EXERCISE DESCRIPTION >>
Write out the records once more, exactly, and keep any image out.
[DATA EXCERPTS — start]
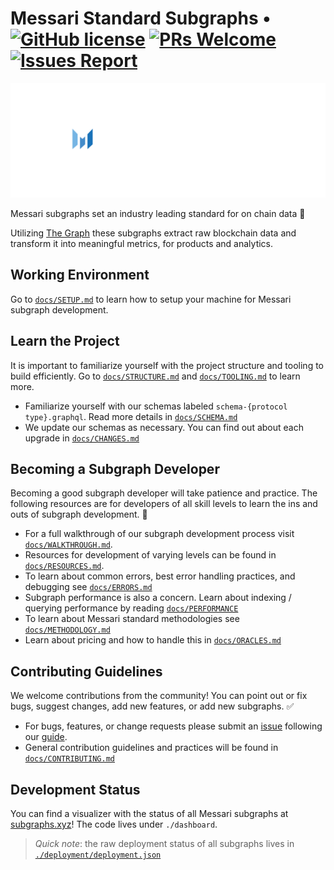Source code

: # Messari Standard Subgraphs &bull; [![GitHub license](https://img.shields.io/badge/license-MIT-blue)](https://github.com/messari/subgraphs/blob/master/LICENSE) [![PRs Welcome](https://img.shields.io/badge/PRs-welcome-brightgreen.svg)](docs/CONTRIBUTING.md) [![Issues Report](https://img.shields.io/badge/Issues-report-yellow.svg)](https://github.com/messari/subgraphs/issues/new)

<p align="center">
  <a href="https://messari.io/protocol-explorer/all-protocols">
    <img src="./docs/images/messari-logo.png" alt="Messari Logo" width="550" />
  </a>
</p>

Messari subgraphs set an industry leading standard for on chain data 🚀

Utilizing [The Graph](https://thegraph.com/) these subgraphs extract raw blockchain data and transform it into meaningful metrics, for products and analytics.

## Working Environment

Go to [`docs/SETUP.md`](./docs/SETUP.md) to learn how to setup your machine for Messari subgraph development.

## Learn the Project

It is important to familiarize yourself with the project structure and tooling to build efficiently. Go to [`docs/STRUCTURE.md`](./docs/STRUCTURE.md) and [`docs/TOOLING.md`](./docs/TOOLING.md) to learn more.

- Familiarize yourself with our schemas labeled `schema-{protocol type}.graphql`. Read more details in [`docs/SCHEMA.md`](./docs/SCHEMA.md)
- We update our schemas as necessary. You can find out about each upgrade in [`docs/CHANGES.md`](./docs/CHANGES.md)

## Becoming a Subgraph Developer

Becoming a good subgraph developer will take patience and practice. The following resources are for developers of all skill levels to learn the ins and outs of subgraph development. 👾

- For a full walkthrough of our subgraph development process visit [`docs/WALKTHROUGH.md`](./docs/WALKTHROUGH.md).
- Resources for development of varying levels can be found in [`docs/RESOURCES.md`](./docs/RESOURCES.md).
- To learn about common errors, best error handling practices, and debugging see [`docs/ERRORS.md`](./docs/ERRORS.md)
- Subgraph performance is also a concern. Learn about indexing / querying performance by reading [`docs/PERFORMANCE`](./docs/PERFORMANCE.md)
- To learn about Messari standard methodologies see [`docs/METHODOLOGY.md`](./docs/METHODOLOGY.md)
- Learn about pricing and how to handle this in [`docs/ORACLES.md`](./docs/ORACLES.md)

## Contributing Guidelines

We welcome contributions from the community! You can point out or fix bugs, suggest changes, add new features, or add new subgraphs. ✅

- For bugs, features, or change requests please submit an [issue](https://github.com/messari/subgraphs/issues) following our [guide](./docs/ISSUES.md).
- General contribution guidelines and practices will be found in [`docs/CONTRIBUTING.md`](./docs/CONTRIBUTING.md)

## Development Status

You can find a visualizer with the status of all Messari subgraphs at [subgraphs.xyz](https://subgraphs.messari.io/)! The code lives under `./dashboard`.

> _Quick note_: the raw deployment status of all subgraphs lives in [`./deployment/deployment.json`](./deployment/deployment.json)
[DATA EXCERPTS — finish]
COMPLETED TASK >>
Source code

: # Messari Standard Subgraphs &bull; [![GitHub license](https://img.shields.io/badge/license-MIT-blue)](https://github.com/messari/subgraphs/blob/master/LICENSE) [![PRs Welcome](https://img.shields.io/badge/PRs-welcome-brightgreen.svg)](docs/CONTRIBUTING.md) [![Issues Report](https://img.shields.io/badge/Issues-report-yellow.svg)](https://github.com/messari/subgraphs/issues/new)

<p align="center">
  <a href="https://messari.io/protocol-explorer/all-protocols">
    <img src="./docs/images/messari-logo.png" alt="Messari Logo" width="550" />
  </a>
</p>

Messari subgraphs set an industry leading standard for on chain data 🚀

Utilizing [The Graph](https://thegraph.com/) these subgraphs extract raw blockchain data and transform it into meaningful metrics, for products and analytics.

## Working Environment

Go to [`docs/SETUP.md`](./docs/SETUP.md) to learn how to setup your machine for Messari subgraph development.

## Learn the Project

It is important to familiarize yourself with the project structure and tooling to build efficiently. Go to [`docs/STRUCTURE.md`](./docs/STRUCTURE.md) and [`docs/TOOLING.md`](./docs/TOOLING.md) to learn more.

- Familiarize yourself with our schemas labeled `schema-{protocol type}.graphql`. Read more details in [`docs/SCHEMA.md`](./docs/SCHEMA.md)
- We update our schemas as necessary. You can find out about each upgrade in [`docs/CHANGES.md`](./docs/CHANGES.md)

## Becoming a Subgraph Developer

Becoming a good subgraph developer will take patience and practice. The following resources are for developers of all skill levels to learn the ins and outs of subgraph development. 👾

- For a full walkthrough of our subgraph development process visit [`docs/WALKTHROUGH.md`](./docs/WALKTHROUGH.md).
- Resources for development of varying levels can be found in [`docs/RESOURCES.md`](./docs/RESOURCES.md).
- To learn about common errors, best error handling practices, and debugging see [`docs/ERRORS.md`](./docs/ERRORS.md)
- Subgraph performance is also a concern. Learn about indexing / querying performance by reading [`docs/PERFORMANCE`](./docs/PERFORMANCE.md)
- To learn about Messari standard methodologies see [`docs/METHODOLOGY.md`](./docs/METHODOLOGY.md)
- Learn about pricing and how to handle this in [`docs/ORACLES.md`](./docs/ORACLES.md)

## Contributing Guidelines

We welcome contributions from the community! You can point out or fix bugs, suggest changes, add new features, or add new subgraphs. ✅

- For bugs, features, or change requests please submit an [issue](https://github.com/messari/subgraphs/issues) following our [guide](./docs/ISSUES.md).
- General contribution guidelines and practices will be found in [`docs/CONTRIBUTING.md`](./docs/CONTRIBUTING.md)

## Development Status

You can find a visualizer with the status of all Messari subgraphs at [subgraphs.xyz](https://subgraphs.messari.io/)! The code lives under `./dashboard`.

> _Quick note_: the raw deployment status of all subgraphs lives in [`./deployment/deployment.json`](./deployment/deployment.json)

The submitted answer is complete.